The nights are growing longer, the days colder, and in Salida, a three-day snowstorm dropped almost a foot of snow over the weekend. Time to curl up on the couch in front of the fire and read a book! (And to buy books as holiday presents.) Here are two favorites from the to-review stack on my desk:
The Urban Bestiary: Encountering the Everyday Wild, Lyanda Haupt (Little, Brown)
“It is time for a new bestiary,” writes Lyanda Haupt in the opening chapter of this beautifully engaging and reflective book on coming to know the lives that make up everyday nature, “one that engages our desire to understand the creatures surrounding our urban homes, helps us locate ourselves in nature, and suggests a response to this knowledge that will benefit both ourselves and the more-than-human world.”
Why in this digital age where we presume every bit of information is but a click or two away on the internet would any respectable naturalist write a bestiary, a medieval-style compendium that includes all knowledge without discriminating observation and fact from speculation and myth?
Precisely because that compendium sans judgment has much to teach us, says Haupt. “…Myths have always given our meaning-seeking species a way to find the thread of pattern, significance, and timelessness underlying our chaotic and unpredictable daily lives. … In this bestiary, as in its medieval precursors, mythology is among the many lovely paths toward human knowing: science, natural history, personal observation, everyday storytelling.”
Lovely paths, indeed. Listen to this passage from the entry, “Bird”: “There is much to be said for knowing a bird, its name, something of its life, at a glance. … I like to think that such knowing is a kind of gracious hosting, one that enriches not only our own lives, but also the lives of birds. What is it that we know? The mingled spiral of our lives, human and non-human, flesh and feather.”
The mingled spiral of our lives. Right there Haupt reveals the essence of writing, whether about humans or nature: We are twined with all the other lives on this earth. We and those others have much to teach each other. Haupt’s Bestiary is a wonderful way to begin the exploration and learning.
(Read the full review on Story Circle Book Reviews.)
A Bushel’s Worth: An Ecobiography, by Kayann Short (Torry House Press)
A Bushel’s Worth roughly chronicles the seasons at Stonebridge Farm, the organic, community supported farm that college professor, activist and feminist scholar Kayann Short and her partner John own and run in rural Boulder County, Colorado.

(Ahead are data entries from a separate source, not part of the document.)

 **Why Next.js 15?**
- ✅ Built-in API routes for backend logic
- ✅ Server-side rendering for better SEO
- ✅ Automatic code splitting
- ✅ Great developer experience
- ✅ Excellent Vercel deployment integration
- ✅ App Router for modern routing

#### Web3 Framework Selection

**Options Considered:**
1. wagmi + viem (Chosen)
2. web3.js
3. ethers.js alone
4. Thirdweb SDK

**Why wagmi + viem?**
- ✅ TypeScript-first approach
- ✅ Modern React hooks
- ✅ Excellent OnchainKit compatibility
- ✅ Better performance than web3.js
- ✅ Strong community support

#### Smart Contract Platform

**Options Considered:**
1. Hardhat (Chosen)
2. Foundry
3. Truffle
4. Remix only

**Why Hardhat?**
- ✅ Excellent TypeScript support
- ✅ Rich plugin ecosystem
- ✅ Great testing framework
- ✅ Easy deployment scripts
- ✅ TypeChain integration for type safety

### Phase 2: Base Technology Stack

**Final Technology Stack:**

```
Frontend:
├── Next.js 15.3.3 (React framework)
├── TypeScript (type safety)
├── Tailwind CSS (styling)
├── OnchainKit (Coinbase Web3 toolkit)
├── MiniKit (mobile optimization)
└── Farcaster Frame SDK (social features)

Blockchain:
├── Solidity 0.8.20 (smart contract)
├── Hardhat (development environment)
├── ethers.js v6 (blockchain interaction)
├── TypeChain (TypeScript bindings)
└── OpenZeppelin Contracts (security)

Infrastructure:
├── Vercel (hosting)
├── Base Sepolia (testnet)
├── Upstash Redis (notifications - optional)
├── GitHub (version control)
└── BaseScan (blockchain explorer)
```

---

Chapters alternate between Short’s memories and roots in her grandparents’ farms, and stories of life at Stonebridge, a true community farm where members are deeply involved in farm operations and the land from planting through harvest.
Short chronicles the weather and other farm events: snowstorms so heavy they blanket the farm and delay planting, harvest days full of laughter and old-time music (and food), human kids learning that the goat emphatically does not want to play with them, the pair of Great Horned Owls who raise twin owlets in the cottonwoods along one of the irrigation ditches, the crashing fall of one of those grand old cottonwoods one windy night, crushing the flower garden under its welter of branches.
“But the Y of the trunk’s main branches fell perfectly around the metal arbor under which we had stood when we committed our lives to each other. The arbor remained intact, the birdhouse at its apex hanging as before, the nest inside undisturbed.”
The haunting sense of longing that permeates the early part of the book gradually yields to a deeper ease in the life Short has grown at Stonebridge, as revealed by this closing passage: “We work. We wait. And the earth gives again. … We have learned from the earth that when we practice gratitude, not greed, we will have plenty and plenty more to come.”
That, perhaps is the heart of the lessons Short explores in A Bushel’s Worth: life lived with generosity and graciousness gives us enough to belong–and enough to share.